(Stored entries)

▼▼▼

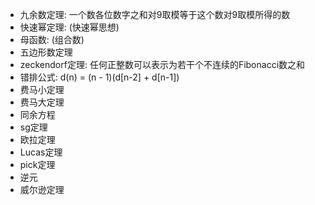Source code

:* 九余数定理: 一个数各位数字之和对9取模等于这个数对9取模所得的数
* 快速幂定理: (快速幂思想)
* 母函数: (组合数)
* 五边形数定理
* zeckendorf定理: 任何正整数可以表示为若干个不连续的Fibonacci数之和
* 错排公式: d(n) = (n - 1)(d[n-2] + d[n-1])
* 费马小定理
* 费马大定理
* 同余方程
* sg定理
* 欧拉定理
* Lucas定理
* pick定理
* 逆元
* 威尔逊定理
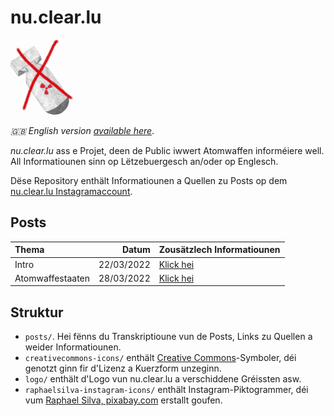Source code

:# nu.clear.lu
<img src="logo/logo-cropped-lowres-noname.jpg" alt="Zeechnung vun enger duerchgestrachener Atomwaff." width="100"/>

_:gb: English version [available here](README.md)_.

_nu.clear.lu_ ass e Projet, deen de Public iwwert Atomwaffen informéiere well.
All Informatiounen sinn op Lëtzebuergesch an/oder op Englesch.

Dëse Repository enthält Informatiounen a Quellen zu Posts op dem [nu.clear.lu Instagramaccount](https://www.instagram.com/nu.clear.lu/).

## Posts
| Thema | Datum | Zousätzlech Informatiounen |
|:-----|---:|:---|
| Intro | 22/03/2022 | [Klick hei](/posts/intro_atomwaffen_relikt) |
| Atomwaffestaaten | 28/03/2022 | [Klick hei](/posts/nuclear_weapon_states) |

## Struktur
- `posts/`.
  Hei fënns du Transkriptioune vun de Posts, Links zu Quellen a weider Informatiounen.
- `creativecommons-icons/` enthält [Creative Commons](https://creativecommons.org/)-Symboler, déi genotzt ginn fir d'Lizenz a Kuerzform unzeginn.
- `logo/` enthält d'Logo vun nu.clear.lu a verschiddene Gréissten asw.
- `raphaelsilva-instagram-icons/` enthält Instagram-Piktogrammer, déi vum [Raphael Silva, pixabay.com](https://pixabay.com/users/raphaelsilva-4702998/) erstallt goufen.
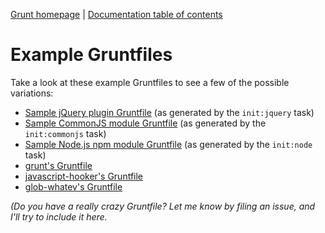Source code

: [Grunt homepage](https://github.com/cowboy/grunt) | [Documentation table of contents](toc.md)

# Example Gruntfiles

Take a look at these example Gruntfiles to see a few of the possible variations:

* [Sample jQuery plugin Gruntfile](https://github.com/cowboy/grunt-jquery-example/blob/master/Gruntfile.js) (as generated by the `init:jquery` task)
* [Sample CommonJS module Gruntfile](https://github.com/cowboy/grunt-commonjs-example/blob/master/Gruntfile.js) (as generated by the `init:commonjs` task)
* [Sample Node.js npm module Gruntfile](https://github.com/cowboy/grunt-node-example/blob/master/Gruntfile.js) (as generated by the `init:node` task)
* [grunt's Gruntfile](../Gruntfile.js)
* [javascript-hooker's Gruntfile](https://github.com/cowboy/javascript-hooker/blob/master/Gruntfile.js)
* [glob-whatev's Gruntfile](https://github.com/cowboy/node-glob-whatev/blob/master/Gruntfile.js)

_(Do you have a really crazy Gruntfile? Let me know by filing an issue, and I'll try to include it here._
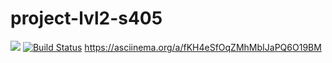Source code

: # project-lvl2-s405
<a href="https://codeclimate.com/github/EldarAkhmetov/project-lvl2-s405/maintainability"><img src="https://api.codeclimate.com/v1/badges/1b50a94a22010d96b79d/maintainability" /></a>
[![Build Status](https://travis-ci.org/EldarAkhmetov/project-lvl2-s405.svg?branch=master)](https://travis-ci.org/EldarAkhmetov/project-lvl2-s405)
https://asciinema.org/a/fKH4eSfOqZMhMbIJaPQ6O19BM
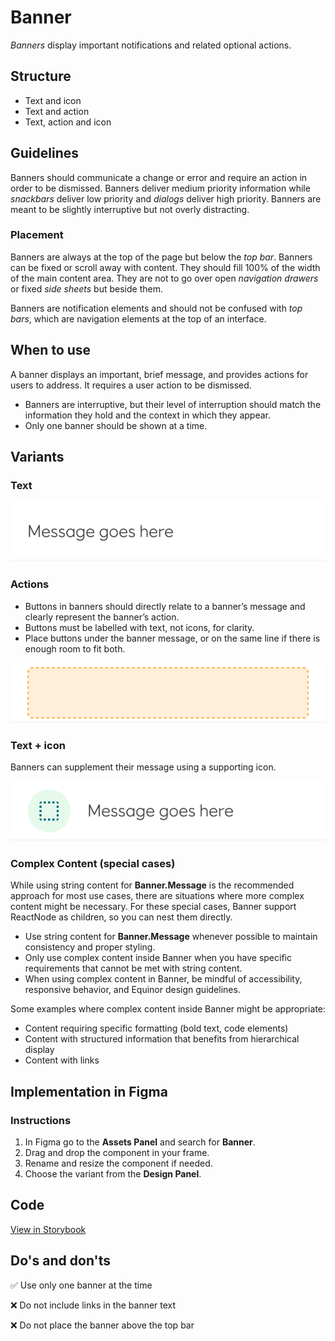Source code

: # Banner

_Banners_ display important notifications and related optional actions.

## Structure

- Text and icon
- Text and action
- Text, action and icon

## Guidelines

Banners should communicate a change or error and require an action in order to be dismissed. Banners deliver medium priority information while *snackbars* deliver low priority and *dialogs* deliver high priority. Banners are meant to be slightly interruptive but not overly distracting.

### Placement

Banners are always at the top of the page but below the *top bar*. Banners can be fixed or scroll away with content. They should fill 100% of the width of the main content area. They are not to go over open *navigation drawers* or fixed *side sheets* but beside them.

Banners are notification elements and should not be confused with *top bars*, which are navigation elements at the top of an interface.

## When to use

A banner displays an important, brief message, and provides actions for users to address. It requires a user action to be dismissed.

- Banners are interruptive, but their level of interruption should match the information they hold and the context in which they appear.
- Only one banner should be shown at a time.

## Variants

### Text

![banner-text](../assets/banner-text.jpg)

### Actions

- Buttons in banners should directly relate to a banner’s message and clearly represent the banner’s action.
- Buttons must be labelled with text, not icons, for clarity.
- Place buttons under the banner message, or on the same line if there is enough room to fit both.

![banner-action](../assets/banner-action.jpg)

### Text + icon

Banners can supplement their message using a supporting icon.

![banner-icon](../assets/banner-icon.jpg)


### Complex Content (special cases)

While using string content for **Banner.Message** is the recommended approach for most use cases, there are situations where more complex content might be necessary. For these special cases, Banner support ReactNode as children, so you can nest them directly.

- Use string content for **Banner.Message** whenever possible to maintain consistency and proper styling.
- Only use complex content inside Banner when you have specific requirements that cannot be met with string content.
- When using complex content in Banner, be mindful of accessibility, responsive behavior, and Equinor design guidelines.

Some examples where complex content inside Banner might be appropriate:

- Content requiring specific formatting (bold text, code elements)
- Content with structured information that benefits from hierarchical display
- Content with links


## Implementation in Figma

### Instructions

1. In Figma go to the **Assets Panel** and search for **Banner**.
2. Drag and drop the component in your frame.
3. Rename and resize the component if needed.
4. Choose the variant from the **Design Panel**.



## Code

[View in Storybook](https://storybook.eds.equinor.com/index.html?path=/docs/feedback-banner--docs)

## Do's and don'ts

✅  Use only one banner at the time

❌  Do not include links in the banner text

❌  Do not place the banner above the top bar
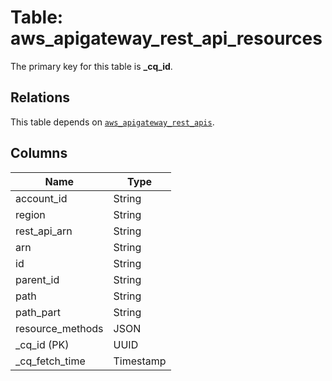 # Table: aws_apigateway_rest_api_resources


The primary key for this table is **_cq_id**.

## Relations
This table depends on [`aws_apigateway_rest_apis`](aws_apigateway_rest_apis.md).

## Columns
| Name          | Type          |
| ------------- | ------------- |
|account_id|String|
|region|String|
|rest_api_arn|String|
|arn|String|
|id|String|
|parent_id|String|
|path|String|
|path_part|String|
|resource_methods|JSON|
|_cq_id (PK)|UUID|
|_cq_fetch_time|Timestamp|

▲▲▲
▼▼▼

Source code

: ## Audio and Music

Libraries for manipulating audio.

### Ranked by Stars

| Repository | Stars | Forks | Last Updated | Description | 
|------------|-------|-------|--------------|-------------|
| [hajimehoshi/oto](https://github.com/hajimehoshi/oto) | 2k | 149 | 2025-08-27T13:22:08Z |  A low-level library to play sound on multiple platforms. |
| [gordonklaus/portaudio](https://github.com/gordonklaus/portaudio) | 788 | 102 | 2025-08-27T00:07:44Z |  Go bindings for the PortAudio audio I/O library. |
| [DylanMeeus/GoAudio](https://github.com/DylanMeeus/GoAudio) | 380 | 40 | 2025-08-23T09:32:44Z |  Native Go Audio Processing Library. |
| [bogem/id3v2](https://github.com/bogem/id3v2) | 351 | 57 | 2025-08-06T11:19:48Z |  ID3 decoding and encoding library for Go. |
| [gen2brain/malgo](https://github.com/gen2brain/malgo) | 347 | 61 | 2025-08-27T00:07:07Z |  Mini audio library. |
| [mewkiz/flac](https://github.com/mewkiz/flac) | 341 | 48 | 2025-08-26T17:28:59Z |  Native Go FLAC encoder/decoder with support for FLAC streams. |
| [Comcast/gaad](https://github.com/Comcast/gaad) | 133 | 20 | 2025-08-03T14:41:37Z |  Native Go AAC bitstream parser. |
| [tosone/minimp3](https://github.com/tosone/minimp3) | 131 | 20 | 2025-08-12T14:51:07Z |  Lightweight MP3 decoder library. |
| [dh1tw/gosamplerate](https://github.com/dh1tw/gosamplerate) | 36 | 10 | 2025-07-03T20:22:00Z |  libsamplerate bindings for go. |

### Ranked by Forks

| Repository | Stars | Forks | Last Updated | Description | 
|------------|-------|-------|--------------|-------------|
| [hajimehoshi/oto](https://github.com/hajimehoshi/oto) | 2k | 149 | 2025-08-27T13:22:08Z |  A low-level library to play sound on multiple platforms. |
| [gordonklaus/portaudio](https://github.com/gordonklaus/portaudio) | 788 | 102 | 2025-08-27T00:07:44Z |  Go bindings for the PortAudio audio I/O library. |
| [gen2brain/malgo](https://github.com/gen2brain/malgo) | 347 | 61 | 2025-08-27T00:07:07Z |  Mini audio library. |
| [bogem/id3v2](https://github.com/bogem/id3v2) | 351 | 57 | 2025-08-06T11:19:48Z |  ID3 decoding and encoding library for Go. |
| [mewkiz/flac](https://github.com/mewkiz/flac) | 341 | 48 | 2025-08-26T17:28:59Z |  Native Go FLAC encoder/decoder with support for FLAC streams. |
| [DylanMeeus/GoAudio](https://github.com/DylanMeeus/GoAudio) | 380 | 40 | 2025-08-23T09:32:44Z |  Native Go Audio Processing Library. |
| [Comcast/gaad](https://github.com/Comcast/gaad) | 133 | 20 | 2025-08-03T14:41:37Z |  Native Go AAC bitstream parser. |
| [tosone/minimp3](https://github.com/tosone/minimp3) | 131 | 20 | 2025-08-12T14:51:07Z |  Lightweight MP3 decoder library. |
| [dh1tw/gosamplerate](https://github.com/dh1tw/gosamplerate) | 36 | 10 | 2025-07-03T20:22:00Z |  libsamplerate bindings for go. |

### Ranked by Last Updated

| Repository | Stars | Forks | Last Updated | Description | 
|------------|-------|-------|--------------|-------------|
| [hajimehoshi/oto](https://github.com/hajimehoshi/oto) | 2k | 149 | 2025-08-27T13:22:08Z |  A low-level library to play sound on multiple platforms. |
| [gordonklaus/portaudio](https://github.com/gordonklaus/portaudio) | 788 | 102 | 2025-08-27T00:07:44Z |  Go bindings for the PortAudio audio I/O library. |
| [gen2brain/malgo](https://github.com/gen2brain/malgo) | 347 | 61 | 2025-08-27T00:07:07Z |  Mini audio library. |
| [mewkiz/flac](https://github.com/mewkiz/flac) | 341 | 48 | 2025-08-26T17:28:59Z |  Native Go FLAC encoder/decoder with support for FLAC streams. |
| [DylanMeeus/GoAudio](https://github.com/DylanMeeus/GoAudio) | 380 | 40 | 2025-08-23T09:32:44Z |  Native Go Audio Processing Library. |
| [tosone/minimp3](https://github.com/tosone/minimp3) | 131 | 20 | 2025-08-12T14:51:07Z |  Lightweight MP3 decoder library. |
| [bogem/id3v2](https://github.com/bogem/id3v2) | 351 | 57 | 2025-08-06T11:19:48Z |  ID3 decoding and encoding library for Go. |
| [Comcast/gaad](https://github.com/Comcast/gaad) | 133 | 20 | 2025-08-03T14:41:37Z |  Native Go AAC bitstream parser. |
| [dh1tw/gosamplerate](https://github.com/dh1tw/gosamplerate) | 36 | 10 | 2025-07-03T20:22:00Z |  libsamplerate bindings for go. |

▲▲▲

* _Activity_
Look above for the line that contains "- Content with links". Starting there, transcribe every line exactly until you have copied the line that contains "the banner text".

* _Written reply_
- Content with links


## Implementation in Figma

### Instructions

1. In Figma go to the **Assets Panel** and search for **Banner**.
2. Drag and drop the component in your frame.
3. Rename and resize the component if needed.
4. Choose the variant from the **Design Panel**.



## Code

[View in Storybook](https://storybook.eds.equinor.com/index.html?path=/docs/feedback-banner--docs)

## Do's and don'ts

✅  Use only one banner at the time

❌  Do not include links in the banner text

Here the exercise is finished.